Il débute en littérature par un recueil de nouvelles, Cœurs inutiles (Plon), aussitôt soutenu par Paul Bourget (1852-1935). Avec La cousine et l’amie (Sansot, 1907), il s’essaie au récit psychologique, dans la veine de son mentor.

Son divorce, en 1909, le rend à sa vie de dilettante nonchalant – et les objets littéraires non identifiés se succèdent en toute confidentialité : Le double visage (Figuière, 1913), Confidences à quelques-uns (hors commerce, 1914), Portraits parisiens (Crès, 1918), Têtes et fantômes (Emile Paul, 1923), Pèlerinages européens (Kra, 1924), De Proust à Dada (Sagittaire, 1924), etc.

Le « fils du Crédit Lyonnais » est l’ami de tous les littérateurs – mais persiste à ignorer l’autre millionnaire des lettres, Raymond Roussel (1877-1933).

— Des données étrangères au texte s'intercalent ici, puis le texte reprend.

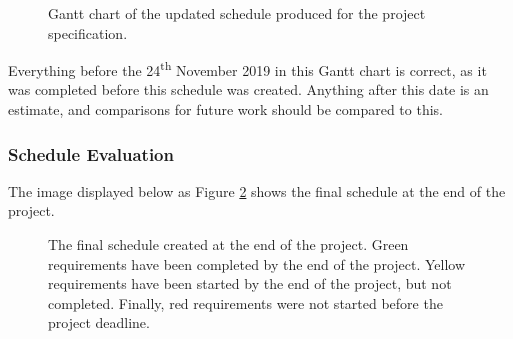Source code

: \documentclass{article}
\begin{document}
\begin{figure}[H]
	\centering
	\caption{Gantt chart of the updated schedule produced for the project specification.}
	\label{figure:progressReportGanttChart}
\end{figure}

Everything before the 24\textsuperscript{th} November 2019 in this Gantt chart is correct, as it was completed before this schedule was created. Anything after this date is an estimate, and comparisons for future work should be compared to this. \par

\subsubsection{Schedule Evaluation}

The image displayed below as Figure \ref{figure:finalSchedule} shows the final schedule at the end of the project. \par

\begin{figure}[H]
	\centering
	\caption{The final schedule created at the end of the project. Green requirements have been completed by the end of the project. Yellow requirements have been started by the end of the project, but not completed. Finally, red requirements were not started before the project deadline.}
	\label{figure:finalSchedule}
\end{figure} 
\end{document}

Familier de Marcel Proust (1871-1922), il lui consacre un essai (Les clés de Proust, Sun, 1953), mais ne goûte guère la « personnalité indécise, ambigüe et ensorcelante » d’André Gide (1869-1951).

Toute sa vie, il chérit les princesses poètes dont « la conquête était l’un des travaux d’Hercule exigé de tout étranger de distinction, de passage à Paris ».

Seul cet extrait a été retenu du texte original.